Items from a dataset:
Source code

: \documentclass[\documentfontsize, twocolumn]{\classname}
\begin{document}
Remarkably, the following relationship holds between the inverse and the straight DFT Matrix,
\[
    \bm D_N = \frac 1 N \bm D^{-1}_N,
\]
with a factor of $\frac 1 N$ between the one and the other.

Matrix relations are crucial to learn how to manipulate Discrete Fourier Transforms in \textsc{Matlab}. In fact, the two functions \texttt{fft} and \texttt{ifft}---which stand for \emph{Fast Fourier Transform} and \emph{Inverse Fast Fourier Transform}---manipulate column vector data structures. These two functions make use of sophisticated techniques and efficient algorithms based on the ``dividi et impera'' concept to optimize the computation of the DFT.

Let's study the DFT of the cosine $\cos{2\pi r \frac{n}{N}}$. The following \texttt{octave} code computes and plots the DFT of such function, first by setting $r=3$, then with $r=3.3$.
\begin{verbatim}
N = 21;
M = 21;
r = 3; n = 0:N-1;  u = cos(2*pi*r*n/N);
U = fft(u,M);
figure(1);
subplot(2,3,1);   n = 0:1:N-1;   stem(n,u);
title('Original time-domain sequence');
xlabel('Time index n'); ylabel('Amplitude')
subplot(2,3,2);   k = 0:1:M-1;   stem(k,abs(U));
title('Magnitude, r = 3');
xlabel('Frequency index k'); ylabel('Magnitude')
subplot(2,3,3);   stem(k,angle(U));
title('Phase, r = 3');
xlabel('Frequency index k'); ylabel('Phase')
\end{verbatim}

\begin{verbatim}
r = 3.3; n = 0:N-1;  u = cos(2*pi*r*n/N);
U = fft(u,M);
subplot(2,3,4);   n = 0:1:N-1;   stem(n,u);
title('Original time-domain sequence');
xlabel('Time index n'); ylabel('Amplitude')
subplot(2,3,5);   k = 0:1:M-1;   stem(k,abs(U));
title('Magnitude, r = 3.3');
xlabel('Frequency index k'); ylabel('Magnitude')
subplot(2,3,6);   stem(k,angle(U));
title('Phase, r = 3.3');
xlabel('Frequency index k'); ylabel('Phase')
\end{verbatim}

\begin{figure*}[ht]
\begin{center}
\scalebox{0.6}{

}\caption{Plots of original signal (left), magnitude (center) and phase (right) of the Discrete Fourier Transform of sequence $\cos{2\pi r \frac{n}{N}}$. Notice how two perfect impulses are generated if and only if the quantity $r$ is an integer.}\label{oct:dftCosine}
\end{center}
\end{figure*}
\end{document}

EXERCISE PROMPT:
Copy the records above exactly.

EXERCISE SOLUTION:
Source code

: \documentclass[\documentfontsize, twocolumn]{\classname}
\begin{document}
Remarkably, the following relationship holds between the inverse and the straight DFT Matrix,
\[
    \bm D_N = \frac 1 N \bm D^{-1}_N,
\]
with a factor of $\frac 1 N$ between the one and the other.

Matrix relations are crucial to learn how to manipulate Discrete Fourier Transforms in \textsc{Matlab}. In fact, the two functions \texttt{fft} and \texttt{ifft}---which stand for \emph{Fast Fourier Transform} and \emph{Inverse Fast Fourier Transform}---manipulate column vector data structures. These two functions make use of sophisticated techniques and efficient algorithms based on the ``dividi et impera'' concept to optimize the computation of the DFT.

Let's study the DFT of the cosine $\cos{2\pi r \frac{n}{N}}$. The following \texttt{octave} code computes and plots the DFT of such function, first by setting $r=3$, then with $r=3.3$.
\begin{verbatim}
N = 21;
M = 21;
r = 3; n = 0:N-1;  u = cos(2*pi*r*n/N);
U = fft(u,M);
figure(1);
subplot(2,3,1);   n = 0:1:N-1;   stem(n,u);
title('Original time-domain sequence');
xlabel('Time index n'); ylabel('Amplitude')
subplot(2,3,2);   k = 0:1:M-1;   stem(k,abs(U));
title('Magnitude, r = 3');
xlabel('Frequency index k'); ylabel('Magnitude')
subplot(2,3,3);   stem(k,angle(U));
title('Phase, r = 3');
xlabel('Frequency index k'); ylabel('Phase')
\end{verbatim}

\begin{verbatim}
r = 3.3; n = 0:N-1;  u = cos(2*pi*r*n/N);
U = fft(u,M);
subplot(2,3,4);   n = 0:1:N-1;   stem(n,u);
title('Original time-domain sequence');
xlabel('Time index n'); ylabel('Amplitude')
subplot(2,3,5);   k = 0:1:M-1;   stem(k,abs(U));
title('Magnitude, r = 3.3');
xlabel('Frequency index k'); ylabel('Magnitude')
subplot(2,3,6);   stem(k,angle(U));
title('Phase, r = 3.3');
xlabel('Frequency index k'); ylabel('Phase')
\end{verbatim}

\begin{figure*}[ht]
\begin{center}
\scalebox{0.6}{

}\caption{Plots of original signal (left), magnitude (center) and phase (right) of the Discrete Fourier Transform of sequence $\cos{2\pi r \frac{n}{N}}$. Notice how two perfect impulses are generated if and only if the quantity $r$ is an integer.}\label{oct:dftCosine}
\end{center}
\end{figure*}
\end{document}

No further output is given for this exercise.